Iro AI Blog
Why your AI prompts aren't working (and how to fix them)
Five reasons prompts fail — and the quick fixes that turn vague output into useful work.
Iro AI Blog
Five reasons prompts fail — and the quick fixes that turn vague output into useful work.
"Write a marketing plan" gets you generic slop because the model has to guess everything. The fix is specificity: who it is for, what the goal is, and what the constraints are.
You are a head of marketing at a 12-person SaaS startup. Write a 6-week launch plan for a $99/mo product. Include weekly deliverables, an owner, and a KPI for each. Keep it under 400 words.
Same model, completely different result.
Models behave differently depending on who you tell them to be. "You are a senior copy editor" produces sharper edits than no role at all.

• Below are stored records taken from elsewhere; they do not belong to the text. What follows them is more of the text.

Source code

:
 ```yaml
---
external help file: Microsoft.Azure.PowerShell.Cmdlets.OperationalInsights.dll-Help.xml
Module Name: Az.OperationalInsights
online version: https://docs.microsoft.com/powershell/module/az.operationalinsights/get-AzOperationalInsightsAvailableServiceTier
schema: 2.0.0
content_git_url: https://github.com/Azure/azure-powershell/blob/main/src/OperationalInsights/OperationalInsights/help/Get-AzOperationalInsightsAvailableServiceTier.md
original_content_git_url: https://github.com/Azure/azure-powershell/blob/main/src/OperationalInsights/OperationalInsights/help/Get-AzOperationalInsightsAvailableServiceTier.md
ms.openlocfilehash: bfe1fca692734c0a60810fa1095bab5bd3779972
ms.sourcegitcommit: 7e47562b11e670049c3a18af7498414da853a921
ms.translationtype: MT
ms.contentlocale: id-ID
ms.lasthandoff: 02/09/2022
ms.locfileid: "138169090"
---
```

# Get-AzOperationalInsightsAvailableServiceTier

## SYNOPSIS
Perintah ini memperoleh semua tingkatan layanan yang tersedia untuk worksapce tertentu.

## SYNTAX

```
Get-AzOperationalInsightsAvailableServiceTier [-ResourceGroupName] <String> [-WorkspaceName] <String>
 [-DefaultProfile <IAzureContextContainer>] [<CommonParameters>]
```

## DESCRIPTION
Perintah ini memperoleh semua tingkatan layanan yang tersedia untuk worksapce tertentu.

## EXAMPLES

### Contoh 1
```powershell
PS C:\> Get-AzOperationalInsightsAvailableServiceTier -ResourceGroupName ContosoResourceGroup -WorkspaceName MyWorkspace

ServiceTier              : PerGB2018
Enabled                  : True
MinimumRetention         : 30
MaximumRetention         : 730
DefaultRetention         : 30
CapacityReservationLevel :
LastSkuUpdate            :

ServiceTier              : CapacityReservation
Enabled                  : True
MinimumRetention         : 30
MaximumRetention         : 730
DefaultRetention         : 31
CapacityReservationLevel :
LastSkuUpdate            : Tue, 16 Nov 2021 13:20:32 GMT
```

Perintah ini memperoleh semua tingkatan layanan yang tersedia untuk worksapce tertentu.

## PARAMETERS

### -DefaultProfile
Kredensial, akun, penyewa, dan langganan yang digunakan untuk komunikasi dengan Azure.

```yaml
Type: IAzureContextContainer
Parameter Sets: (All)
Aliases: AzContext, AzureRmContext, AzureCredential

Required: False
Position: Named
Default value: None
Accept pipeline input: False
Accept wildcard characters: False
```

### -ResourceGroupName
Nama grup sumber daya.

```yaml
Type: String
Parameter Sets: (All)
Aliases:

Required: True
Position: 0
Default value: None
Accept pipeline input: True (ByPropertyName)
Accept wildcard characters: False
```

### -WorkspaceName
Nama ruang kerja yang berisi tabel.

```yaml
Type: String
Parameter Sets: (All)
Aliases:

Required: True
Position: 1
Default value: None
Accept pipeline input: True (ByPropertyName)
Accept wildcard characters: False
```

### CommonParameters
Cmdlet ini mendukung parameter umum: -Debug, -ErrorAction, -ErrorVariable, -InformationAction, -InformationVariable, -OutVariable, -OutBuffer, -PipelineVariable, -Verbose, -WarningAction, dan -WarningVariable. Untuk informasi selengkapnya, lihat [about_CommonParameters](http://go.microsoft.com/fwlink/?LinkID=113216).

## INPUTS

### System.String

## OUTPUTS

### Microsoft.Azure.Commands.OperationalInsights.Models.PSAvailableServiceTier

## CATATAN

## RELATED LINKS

Add the context it needs, too — the audience, the prior decisions, the format of the source material. Without context, the model invents it, and that is where wrong answers come from.
Iro AI turns ideas like the ones in this post into 5-minute exercises with feedback. Free tier, Pro from $0.96/week ($49.99/year, 7-day free trial).
If you do not say what the output should look like, you get a wall of prose. Specify it as a contract: a table, a bulleted list, JSON, a three-sentence summary. "Return only a markdown table with columns Task, Owner, Due" stops the model from rambling and makes the output something you can actually use.
The first draft is the worst draft. The single highest-leverage move is to make the model critique and improve its own answer: "List three weaknesses of that draft, then rewrite to fix them." It costs a few seconds and almost always improves the result.
For anything where style or format matters, show — do not tell. Two or three examples that bracket the range you want teach the model faster than a paragraph of instructions. This is the few-shot pattern, and it is the fastest fix for "close, but not quite right."
Most failed prompts break one of those five rules. A reliable opener that covers most of them: role, goal, context, constraints, and output format — then a self-critique pass. That structure is the backbone of practical prompt engineering.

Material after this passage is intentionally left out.